Blanchet has imposed an Oct. 29 deadline before his party pulls support for the government on future House of Commons confidence motions.

The Liberals must back two Bloc private member’s bills, Blanchet said, or the mood will become impossible. “And as soon as it becomes impossible, we will know what to do,” he added, ominously.

Finance Minister Chrystia Freeland said conversations are ongoing, though Blanchet said he has had no discussions with the Trudeau government.

Good, because both Bloc bills are policy madness.

Blanchet has presented them as “good for everybody,” but the truth is they benefit very narrow sections of society — older voters and some farmers — and are bad news for everyone else.

One of the bills, Bill C-319, calls on the government to extend the 10-per-cent increase in Old Age Security payments the Liberals made in 2022 for those over 75 to include the 65–74-year-old age group. The bill is at third reading in the House of Commons but requires the government’s blessing to pass because it commits Freeland to spend money. Lots of money.

The other, Bill C-282, requires the government to exempt the supply-managed farm sector (i.e., eggs, chicken and dairy) from future trade negotiations. It is mired in the Senate’s foreign affairs and international trade committee, where one hopes it will be amended beyond recognition.

Taking them in turn, the very idea that the 65-to-74-year-old cohort — many of whom are relatively healthy and rich — should see their benefits increased, without any kind of means-testing, is bonkers.

As economist Trevor Tombe has demonstrated, seniors’ benefits are the fiscal elephant in the room when looking at government finances.

Partly because the population is aging, but particularly because this government has ratcheted up how much it pays, and lowered the retirement age back to 65, Ottawa now spends nearly $80 billion a year on seniors.

Tombe noted that policy decisions made by the Trudeau government, such as the 10-per-cent increase in OAS for the over-75s, will cost an additional $50 billion over the next five years.

If the Liberals were to oblige the Bloc by adding an extra 10-per-cent payment for 65-to-74-year-olds, it would cost an additional $3 billion a year, according to the parliamentary budget officer, Yves Giroux.

For a government looking to reduce the deficit and the debt-to-GDP ratio, that is clearly going in the wrong direction.

We should instead be cutting benefits to higher-income seniors. Tombe estimated that $6 billion in OAS and Guaranteed Income Supplement payments are flowing annually to seniors with combined incomes over $150,000 a year — a number that could rise to $10 billion annually by 2028.

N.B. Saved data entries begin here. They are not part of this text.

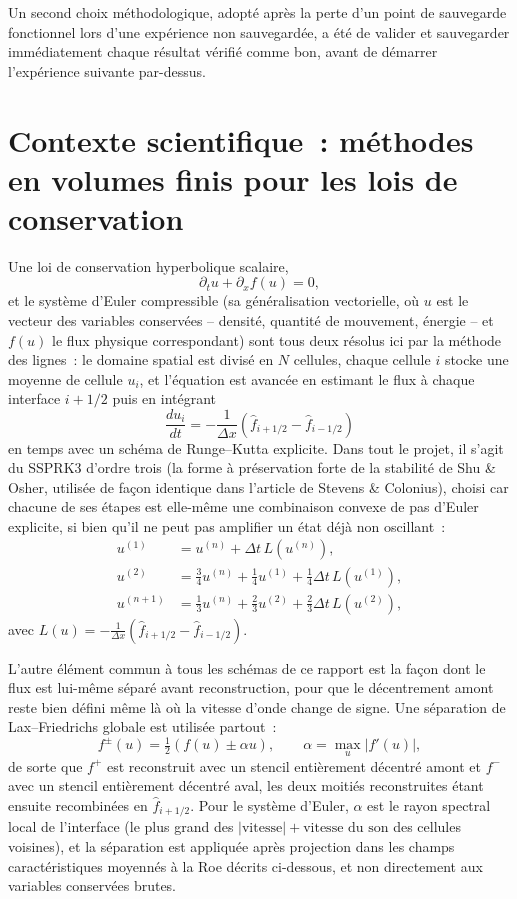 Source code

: \documentclass[11pt]{article}
\begin{document}
Un second choix méthodologique, adopté après la perte d'un point de
sauvegarde fonctionnel lors d'une expérience non sauvegardée, a été de
valider et sauvegarder immédiatement chaque résultat vérifié comme bon,
avant de démarrer l'expérience suivante par-dessus.

\section{Contexte scientifique~: méthodes en volumes finis pour les lois de conservation}
\label{sec:fond-vf}

Une loi de conservation hyperbolique scalaire,
\[
\partial_t u + \partial_x f(u) = 0,
\]
et le système d'Euler compressible (sa généralisation vectorielle, où $u$
est le vecteur des variables conservées -- densité, quantité de mouvement,
énergie -- et $f(u)$ le flux physique correspondant) sont tous deux
résolus ici par la méthode des lignes~: le domaine spatial est divisé en
$N$ cellules, chaque cellule $i$ stocke une moyenne de cellule $u_i$, et
l'équation est avancée en estimant le flux à chaque interface $i+1/2$ puis
en intégrant
\[
\frac{d u_i}{dt} = -\frac{1}{\Delta x}\left(\hat f_{i+1/2} - \hat f_{i-1/2}\right)
\]
en temps avec un schéma de Runge--Kutta explicite. Dans tout le projet, il
s'agit du SSPRK3 d'ordre trois (la forme à préservation forte de la
stabilité de Shu \& Osher, utilisée de façon identique dans l'article de
Stevens \& Colonius), choisi car chacune de ses étapes est elle-même une
combinaison convexe de pas d'Euler explicite, si bien qu'il ne peut pas
amplifier un état déjà non oscillant~:
\begin{align*}
u^{(1)} &= u^{(n)} + \Delta t\, L(u^{(n)}), \\
u^{(2)} &= \tfrac{3}{4}u^{(n)} + \tfrac{1}{4}u^{(1)} + \tfrac{1}{4}\Delta t\, L(u^{(1)}), \\
u^{(n+1)} &= \tfrac{1}{3}u^{(n)} + \tfrac{2}{3}u^{(2)} + \tfrac{2}{3}\Delta t\, L(u^{(2)}),
\end{align*}
avec $L(u) = -\frac{1}{\Delta x}(\hat f_{i+1/2} - \hat f_{i-1/2})$.

L'autre élément commun à tous les schémas de ce rapport est la façon dont
le flux est lui-même séparé avant reconstruction, pour que le
décentrement amont reste bien défini même là où la vitesse d'onde change
de signe. Une séparation de Lax--Friedrichs globale est utilisée partout~:
\[
f^{\pm}(u) = \tfrac{1}{2}\left(f(u) \pm \alpha u\right), \qquad
\alpha = \max_u \left|f'(u)\right|,
\]
de sorte que $f^+$ est reconstruit avec un stencil entièrement décentré
amont et $f^-$ avec un stencil entièrement décentré aval, les deux
moitiés reconstruites étant ensuite recombinées en $\hat f_{i+1/2}$. Pour
le système d'Euler, $\alpha$ est le rayon spectral local de l'interface
(le plus grand des $|\text{vitesse}| + \text{vitesse du son}$ des
cellules voisines), et la séparation est appliquée après projection dans
les champs caractéristiques moyennés à la Roe décrits ci-dessous, et non
directement aux variables conservées brutes.
\end{document}
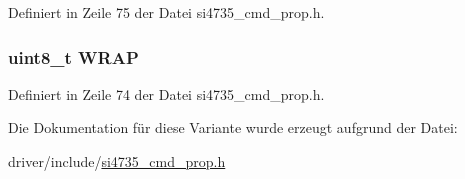 Definiert in Zeile 75 der Datei si4735\+\_\+cmd\+\_\+prop.\+h.

\hypertarget{unionfm__seek__start__arg1_af88f4878136175a8c7ac89aba1be647b}{}
\subsubsection[{W\+R\+A\+P}]{\setlength{\rightskip}{0pt plus 5cm}uint8\+\_\+t W\+R\+A\+P}\label{unionfm__seek__start__arg1_af88f4878136175a8c7ac89aba1be647b}


Definiert in Zeile 74 der Datei si4735\+\_\+cmd\+\_\+prop.\+h.



Die Dokumentation für diese Variante wurde erzeugt aufgrund der Datei\+:\begin{DoxyCompactItemize}
\item 
driver/include/\hyperlink{si4735__cmd__prop_8h}{si4735\+\_\+cmd\+\_\+prop.\+h}\end{DoxyCompactItemize}
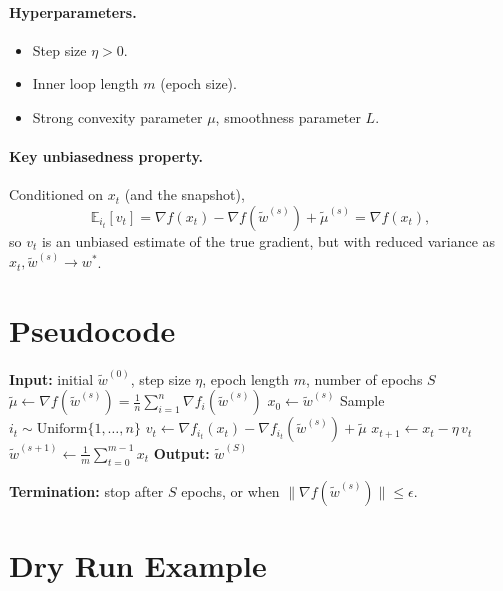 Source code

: \documentclass{article}
\begin{document}
\paragraph{Hyperparameters.}
\begin{itemize}
\item Step size $\eta > 0$.
\item Inner loop length $m$ (epoch size).
\item Strong convexity parameter $\mu$, smoothness parameter $L$.
\end{itemize}

\paragraph{Key unbiasedness property.}
Conditioned on $x_t$ (and the snapshot),
\[
\mathbb{E}_{i_t}[v_t] = \nabla f(x_t) - \nabla f(\tilde{w}^{(s)}) + \tilde{\mu}^{(s)} = \nabla f(x_t),
\]
so $v_t$ is an unbiased estimate of the true gradient, but with reduced variance as $x_t,\tilde{w}^{(s)} \to w^*$.

\section*{Pseudocode}

\begin{algorithm}[H]
\caption{SVRG (Strongly Convex)}
\begin{algorithmic}[1]
\State \textbf{Input:} initial $\tilde{w}^{(0)}$, step size $\eta$, epoch length $m$, number of epochs $S$
    \State $\tilde{\mu} \gets \nabla f(\tilde{w}^{(s)}) = \frac{1}{n}\sum_{i=1}^n \nabla f_i(\tilde{w}^{(s)})$ 
    \State $x_0 \gets \tilde{w}^{(s)}$
        \State Sample $i_t \sim \text{Uniform}\{1,\dots,n\}$
        \State $v_t \gets \nabla f_{i_t}(x_t) - \nabla f_{i_t}(\tilde{w}^{(s)}) + \tilde{\mu}$
        \State $x_{t+1} \gets x_t - \eta\, v_t$
    \EndFor
    \State $\tilde{w}^{(s+1)} \gets \frac{1}{m}\sum_{t=0}^{m-1} x_t$
\EndFor
\State \textbf{Output:} $\tilde{w}^{(S)}$
\end{algorithmic}
\end{algorithm}

\textbf{Termination:} stop after $S$ epochs, or when $\|\nabla f(\tilde{w}^{(s)})\| \le \epsilon$.

\section*{Dry Run Example}
\end{document}
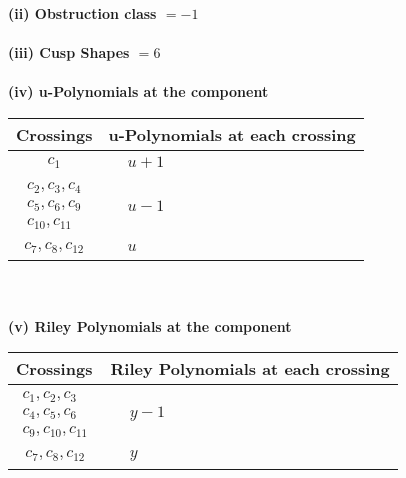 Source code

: \documentclass[1p]{elsarticle_modified}
\theoremstyle{definition}
\begin{document}
\flushleft \textbf{(ii) Obstruction class $= -1$}\\~\\
\flushleft \textbf{(iii) Cusp Shapes $= 6$}\\~\\
\newpage\renewcommand{\arraystretch}{1}
\flushleft \textbf{(iv) u-Polynomials at the component}\newline \\
\begin{tabular}{m{50pt}|m{274pt}}
Crossings & \hspace{64pt}u-Polynomials at each crossing \\
\hline $$\begin{aligned}c_{1}\end{aligned}$$&$\begin{aligned}
&u+1
\end{aligned}$\\
\hline $$\begin{aligned}c_{2},c_{3},c_{4}\\c_{5},c_{6},c_{9}\\c_{10},c_{11}\end{aligned}$$&$\begin{aligned}
&u-1
\end{aligned}$\\
\hline $$\begin{aligned}c_{7},c_{8},c_{12}\end{aligned}$$&$\begin{aligned}
&u
\end{aligned}$\\
\hline
\end{tabular}\\~\\
\newpage\renewcommand{\arraystretch}{1}
\flushleft \textbf{(v) Riley Polynomials at the component}\newline \\
\begin{tabular}{m{50pt}|m{274pt}}
Crossings & \hspace{64pt}Riley Polynomials at each crossing \\
\hline $$\begin{aligned}c_{1},c_{2},c_{3}\\c_{4},c_{5},c_{6}\\c_{9},c_{10},c_{11}\end{aligned}$$&$\begin{aligned}
&y-1
\end{aligned}$\\
\hline $$\begin{aligned}c_{7},c_{8},c_{12}\end{aligned}$$&$\begin{aligned}
&y
\end{aligned}$\\
\hline
\end{tabular}\\~\\
\end{document}
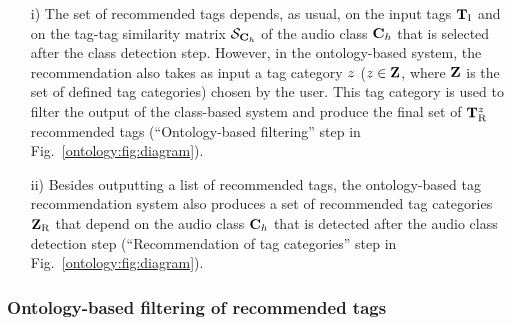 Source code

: \begin{itemize}
\item[i)] The set of recommended tags depends, as usual, on the input tags $\mathbf{T}_{\text{I}}$ and on the tag-tag similarity matrix $\mathcal{S}_{\mathbf{C}_{h}}$ of the audio class $\mathbf{C}_{h}$ that is selected after the class detection step. However, in the ontology-based system, the recommendation also takes as input a tag category $z$ ($z \in \mathbf{Z}$, where $\mathbf{Z}$ is the set of defined tag categories) chosen by the user. %
This tag category is used to filter the output of the class-based system and produce the final set of $\mathbf{T}_{\text{R}}^z$ recommended tags (``Ontology-based filtering'' step in Fig.~\ref{ontology:fig:diagram}).

\item[ii)] Besides outputting a list of recommended tags, the ontology-based tag recommendation system also produces a set of recommended tag categories $\mathbf{Z}_\text{R}$ that depend on the audio class $\mathbf{C}_{h}$ that is detected after the audio class detection step (``Recommendation of tag categories'' step in Fig.~\ref{ontology:fig:diagram}).
\end{itemize} 


\subsubsection{Ontology-based filtering of recommended tags}

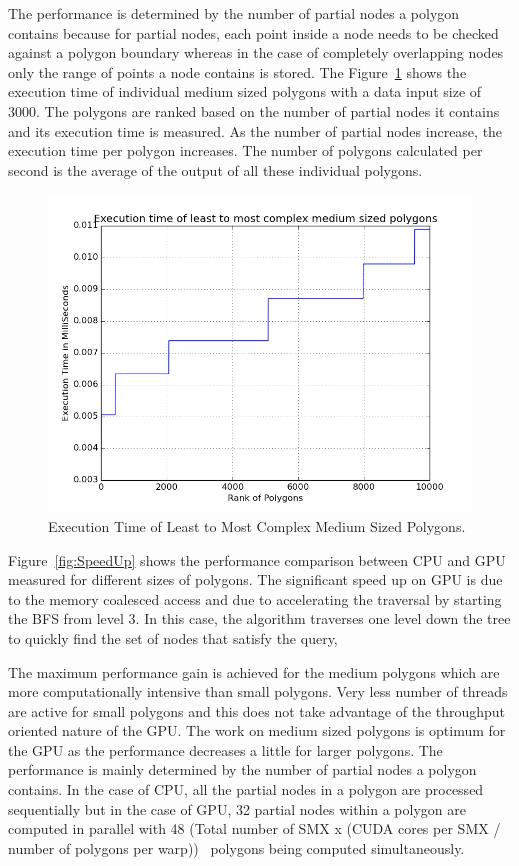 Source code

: The performance is determined by the number of partial nodes a polygon contains because for partial nodes, each point inside a node needs to be checked against a polygon boundary whereas in the case of completely overlapping nodes only the range of points a node contains is stored.
The Figure~\ref{fig:LToMCmplxMedP} shows the execution time of individual medium sized polygons with a data input size of 3000. The polygons are ranked based on the number of partial nodes it contains and its execution time is measured. As the number of partial nodes increase, the execution time per polygon increases.
The number of polygons calculated per second is the average of the output of all these individual polygons.

\begin{figure}[H]
\centering
\vspace{0.5in}
\includegraphics[scale=0.5]{Images/LToMCmplxMedP}
\vspace{0.5in}
\caption{Execution Time of Least to Most Complex Medium Sized Polygons.}
\label{fig:LToMCmplxMedP}
\end{figure}

Figure~\ref{fig:SpeedUp} shows the performance comparison between CPU and GPU measured for different sizes of polygons. The significant speed up on GPU is due to the memory coalesced access and due to accelerating the traversal by starting the BFS from level 3. In this case, the algorithm traverses one level down the tree to quickly find the set of nodes that satisfy the query, 

The maximum performance gain is achieved for the medium polygons which are more computationally intensive than small polygons. Very less number of threads are active for small polygons and this does not take advantage of the throughput oriented nature of the GPU. The work on medium sized polygons is optimum for the GPU as the performance decreases a little for larger polygons. The performance is mainly determined by the number of partial nodes a polygon contains. In the case of CPU, all the partial nodes in a polygon are processed sequentially but in the case of GPU, 32 partial nodes within a polygon are computed in parallel with 48 (Total number of SMX x (CUDA cores per SMX / number of polygons per warp))~\cite{nvidia:12:gtx680tech} polygons being computed simultaneously.

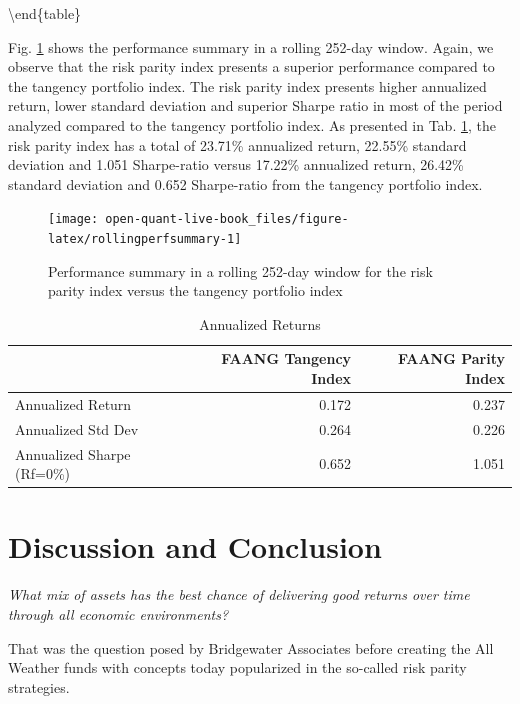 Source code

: \documentclass[]{book}
\theoremstyle{definition}
\theoremstyle{definition}
\theoremstyle{definition}
\theoremstyle{remark}
\begin{document}
\textbackslash{}end\{table\}

Fig. \ref{fig:rollingperfsummary} shows the performance summary in a
rolling 252-day window. Again, we observe that the risk parity index
presents a superior performance compared to the tangency portfolio
index. The risk parity index presents higher annualized return, lower
standard deviation and superior Sharpe ratio in most of the period
analyzed compared to the tangency portfolio index. As presented in Tab.
\ref{tab:annualret}, the risk parity index has a total of 23.71\%
annualized return, 22.55\% standard deviation and 1.051 Sharpe-ratio
versus 17.22\% annualized return, 26.42\% standard deviation and 0.652
Sharpe-ratio from the tangency portfolio index.

\begin{figure}[H]

{\centering \texttt{[image: open-quant-live-book\_files/figure-latex/rollingperfsummary-1]} 

}

\caption{Performance summary in a rolling 252-day window for the risk parity index versus the tangency portfolio index}\label{fig:rollingperfsummary}
\end{figure}

\begin{table}[t]

\caption{\label{tab:annualret}Annualized Returns}
\centering
\begin{tabular}{lrr}
\toprule
  & FAANG Tangency Index & FAANG Parity Index\\
\midrule
Annualized Return & 0.172 & 0.237\\
Annualized Std Dev & 0.264 & 0.226\\
Annualized Sharpe (Rf=0\%) & 0.652 & 1.051\\
\bottomrule
\end{tabular}
\end{table}

\section{Discussion and Conclusion}\label{discussion-and-conclusion}

\emph{What mix of assets has the best chance of delivering good returns
over time through all economic environments?}

That was the question posed by Bridgewater Associates before creating
the All Weather funds with concepts today popularized in the so-called
risk parity strategies.
\end{document}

He suggested that by cutting benefits to those people and eliminating the 10-per-cent bump for seniors over 75, Ottawa would save around $13 billion a year by 2028. “Balancing the budget doesn’t require much else,” he said.

Admittedly, it is unlikely that any party will pledge to take money from seniors, on the principle that governments that rob Peter to pay Paul can depend on Paul’s support.

But it would be an act of gross irresponsibility for the Liberals to compound the electoral bribes to which they are already committed, by further subsidizing Paul’s sprightly younger siblings.

Bill C-282 is, conceptually, just as iniquitous. All parties in the House have tried to outcompete one another in their slavish devotion to supply management, which in reality constrains the supply of eggs, chicken and dairy products, strangles competition with tariffs, and keeps food prices high.

The bill proposes to amend the Department of Foreign Affairs, Trade and Development Act so that trade ministers cannot increase the quantity of supply-managed products allowed into Canada tariff-free, or lower those tariffs.

Unbelievably, Trade Minister Mary Ng voted for the bill, as it sailed through the House, even though by taking eggs, poultry and dairy off the table in future negotiations, Canada will have to make concessions in other sectors like beef, pork or canola.

Senator Peter Boehm, a former senior diplomat, chairs the committee studying Bill C-282, which he has called a “deeply flawed bill.”

“Binding the hands of our negotiators is a dubious strategy,” he said.

No kidding.

The Liberals may be desperate, but they know that the Bloc’s next demands will be even more exorbitant.

The arithmetic in the House still works for the government, as long as it keeps the NDP onside.

And the early evidence since Parliament returned is that the prettiest romance in Canadian political history is still going strong between the Liberals and the NDP. With any luck, that means Blanchet’s dance card will stay dusty.